(Collected data entries)
▼

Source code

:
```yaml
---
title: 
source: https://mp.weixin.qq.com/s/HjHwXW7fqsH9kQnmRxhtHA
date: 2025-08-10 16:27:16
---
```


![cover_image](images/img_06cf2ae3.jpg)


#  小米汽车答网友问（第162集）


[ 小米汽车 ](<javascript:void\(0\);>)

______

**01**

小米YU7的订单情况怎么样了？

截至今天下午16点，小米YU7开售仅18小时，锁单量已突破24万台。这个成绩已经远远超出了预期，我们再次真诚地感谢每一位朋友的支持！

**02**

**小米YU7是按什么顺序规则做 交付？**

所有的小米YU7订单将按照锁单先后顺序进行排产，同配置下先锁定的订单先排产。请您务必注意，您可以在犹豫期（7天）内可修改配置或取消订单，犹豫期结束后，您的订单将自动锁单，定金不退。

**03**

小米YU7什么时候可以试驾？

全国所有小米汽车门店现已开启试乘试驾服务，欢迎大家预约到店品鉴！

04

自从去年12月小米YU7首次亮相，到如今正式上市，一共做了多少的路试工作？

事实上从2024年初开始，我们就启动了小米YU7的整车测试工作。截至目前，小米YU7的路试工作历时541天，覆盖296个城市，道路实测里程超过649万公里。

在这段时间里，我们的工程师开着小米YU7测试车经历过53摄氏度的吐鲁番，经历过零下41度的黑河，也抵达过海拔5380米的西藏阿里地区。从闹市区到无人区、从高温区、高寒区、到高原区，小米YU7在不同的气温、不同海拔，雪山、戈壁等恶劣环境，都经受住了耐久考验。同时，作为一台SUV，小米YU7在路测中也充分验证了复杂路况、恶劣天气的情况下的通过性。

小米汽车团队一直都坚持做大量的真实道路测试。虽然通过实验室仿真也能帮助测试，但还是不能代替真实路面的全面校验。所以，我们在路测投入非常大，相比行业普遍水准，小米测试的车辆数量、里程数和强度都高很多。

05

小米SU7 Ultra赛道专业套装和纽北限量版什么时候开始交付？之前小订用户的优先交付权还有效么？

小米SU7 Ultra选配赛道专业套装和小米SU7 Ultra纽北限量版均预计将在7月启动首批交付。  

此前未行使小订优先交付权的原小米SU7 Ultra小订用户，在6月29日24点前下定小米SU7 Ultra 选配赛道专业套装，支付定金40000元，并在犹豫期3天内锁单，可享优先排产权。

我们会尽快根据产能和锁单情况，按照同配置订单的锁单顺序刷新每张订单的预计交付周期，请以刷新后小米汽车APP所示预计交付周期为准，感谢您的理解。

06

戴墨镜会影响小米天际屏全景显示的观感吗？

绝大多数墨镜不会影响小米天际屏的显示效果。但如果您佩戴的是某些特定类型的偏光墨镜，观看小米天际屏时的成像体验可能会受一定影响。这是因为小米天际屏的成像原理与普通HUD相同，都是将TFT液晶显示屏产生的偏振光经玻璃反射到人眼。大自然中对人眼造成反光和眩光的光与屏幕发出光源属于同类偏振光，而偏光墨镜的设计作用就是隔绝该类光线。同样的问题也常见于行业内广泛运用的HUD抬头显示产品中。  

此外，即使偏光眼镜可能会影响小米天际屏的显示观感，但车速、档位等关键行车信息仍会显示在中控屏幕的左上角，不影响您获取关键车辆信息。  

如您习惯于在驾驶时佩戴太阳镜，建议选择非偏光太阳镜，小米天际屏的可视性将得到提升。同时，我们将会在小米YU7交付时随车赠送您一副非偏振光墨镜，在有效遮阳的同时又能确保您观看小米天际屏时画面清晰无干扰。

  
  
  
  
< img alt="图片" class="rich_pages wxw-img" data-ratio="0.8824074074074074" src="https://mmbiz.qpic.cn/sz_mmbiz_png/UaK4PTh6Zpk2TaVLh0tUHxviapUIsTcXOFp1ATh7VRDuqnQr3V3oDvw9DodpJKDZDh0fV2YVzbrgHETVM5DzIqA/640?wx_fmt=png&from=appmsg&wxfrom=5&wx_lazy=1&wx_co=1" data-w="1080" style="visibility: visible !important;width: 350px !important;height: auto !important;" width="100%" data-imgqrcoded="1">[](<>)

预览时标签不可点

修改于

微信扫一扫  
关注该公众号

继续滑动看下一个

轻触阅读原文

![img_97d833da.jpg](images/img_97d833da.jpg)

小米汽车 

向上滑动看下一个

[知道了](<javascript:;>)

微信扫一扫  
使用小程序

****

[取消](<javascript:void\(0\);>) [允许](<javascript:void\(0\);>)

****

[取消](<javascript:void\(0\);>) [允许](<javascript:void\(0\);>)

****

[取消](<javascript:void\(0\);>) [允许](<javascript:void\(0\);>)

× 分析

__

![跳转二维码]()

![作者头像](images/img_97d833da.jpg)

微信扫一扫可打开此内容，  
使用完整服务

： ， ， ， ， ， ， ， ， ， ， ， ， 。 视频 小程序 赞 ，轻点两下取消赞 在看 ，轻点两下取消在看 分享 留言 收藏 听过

▲

-- WORK TO COMPLETE --
Exactly as they stand above, write out all the entries again.

-- TASK RESULT --
Source code

:
```yaml
---
title: 
source: https://mp.weixin.qq.com/s/HjHwXW7fqsH9kQnmRxhtHA
date: 2025-08-10 16:27:16
---
```


![cover_image](images/img_06cf2ae3.jpg)


#  小米汽车答网友问（第162集）


[ 小米汽车 ](<javascript:void\(0\);>)

______

**01**

小米YU7的订单情况怎么样了？

截至今天下午16点，小米YU7开售仅18小时，锁单量已突破24万台。这个成绩已经远远超出了预期，我们再次真诚地感谢每一位朋友的支持！

**02**

**小米YU7是按什么顺序规则做 交付？**

所有的小米YU7订单将按照锁单先后顺序进行排产，同配置下先锁定的订单先排产。请您务必注意，您可以在犹豫期（7天）内可修改配置或取消订单，犹豫期结束后，您的订单将自动锁单，定金不退。

**03**

小米YU7什么时候可以试驾？

全国所有小米汽车门店现已开启试乘试驾服务，欢迎大家预约到店品鉴！

04

自从去年12月小米YU7首次亮相，到如今正式上市，一共做了多少的路试工作？

事实上从2024年初开始，我们就启动了小米YU7的整车测试工作。截至目前，小米YU7的路试工作历时541天，覆盖296个城市，道路实测里程超过649万公里。

在这段时间里，我们的工程师开着小米YU7测试车经历过53摄氏度的吐鲁番，经历过零下41度的黑河，也抵达过海拔5380米的西藏阿里地区。从闹市区到无人区、从高温区、高寒区、到高原区，小米YU7在不同的气温、不同海拔，雪山、戈壁等恶劣环境，都经受住了耐久考验。同时，作为一台SUV，小米YU7在路测中也充分验证了复杂路况、恶劣天气的情况下的通过性。

小米汽车团队一直都坚持做大量的真实道路测试。虽然通过实验室仿真也能帮助测试，但还是不能代替真实路面的全面校验。所以，我们在路测投入非常大，相比行业普遍水准，小米测试的车辆数量、里程数和强度都高很多。

05

小米SU7 Ultra赛道专业套装和纽北限量版什么时候开始交付？之前小订用户的优先交付权还有效么？

小米SU7 Ultra选配赛道专业套装和小米SU7 Ultra纽北限量版均预计将在7月启动首批交付。  

此前未行使小订优先交付权的原小米SU7 Ultra小订用户，在6月29日24点前下定小米SU7 Ultra 选配赛道专业套装，支付定金40000元，并在犹豫期3天内锁单，可享优先排产权。

我们会尽快根据产能和锁单情况，按照同配置订单的锁单顺序刷新每张订单的预计交付周期，请以刷新后小米汽车APP所示预计交付周期为准，感谢您的理解。

06

戴墨镜会影响小米天际屏全景显示的观感吗？

绝大多数墨镜不会影响小米天际屏的显示效果。但如果您佩戴的是某些特定类型的偏光墨镜，观看小米天际屏时的成像体验可能会受一定影响。这是因为小米天际屏的成像原理与普通HUD相同，都是将TFT液晶显示屏产生的偏振光经玻璃反射到人眼。大自然中对人眼造成反光和眩光的光与屏幕发出光源属于同类偏振光，而偏光墨镜的设计作用就是隔绝该类光线。同样的问题也常见于行业内广泛运用的HUD抬头显示产品中。  

此外，即使偏光眼镜可能会影响小米天际屏的显示观感，但车速、档位等关键行车信息仍会显示在中控屏幕的左上角，不影响您获取关键车辆信息。  

如您习惯于在驾驶时佩戴太阳镜，建议选择非偏光太阳镜，小米天际屏的可视性将得到提升。同时，我们将会在小米YU7交付时随车赠送您一副非偏振光墨镜，在有效遮阳的同时又能确保您观看小米天际屏时画面清晰无干扰。

  
  
  
  
< img alt="图片" class="rich_pages wxw-img" data-ratio="0.8824074074074074" src="https://mmbiz.qpic.cn/sz_mmbiz_png/UaK4PTh6Zpk2TaVLh0tUHxviapUIsTcXOFp1ATh7VRDuqnQr3V3oDvw9DodpJKDZDh0fV2YVzbrgHETVM5DzIqA/640?wx_fmt=png&from=appmsg&wxfrom=5&wx_lazy=1&wx_co=1" data-w="1080" style="visibility: visible !important;width: 350px !important;height: auto !important;" width="100%" data-imgqrcoded="1">[](<>)

预览时标签不可点

修改于

微信扫一扫  
关注该公众号

继续滑动看下一个

轻触阅读原文

![img_97d833da.jpg](images/img_97d833da.jpg)

小米汽车 

向上滑动看下一个

[知道了](<javascript:;>)

微信扫一扫  
使用小程序

****

[取消](<javascript:void\(0\);>) [允许](<javascript:void\(0\);>)

****

[取消](<javascript:void\(0\);>) [允许](<javascript:void\(0\);>)

****

[取消](<javascript:void\(0\);>) [允许](<javascript:void\(0\);>)

× 分析

__

![跳转二维码]()

![作者头像](images/img_97d833da.jpg)

微信扫一扫可打开此内容，  
使用完整服务

： ， ， ， ， ， ， ， ， ， ， ， ， 。 视频 小程序 赞 ，轻点两下取消赞 在看 ，轻点两下取消在看 分享 留言 收藏 听过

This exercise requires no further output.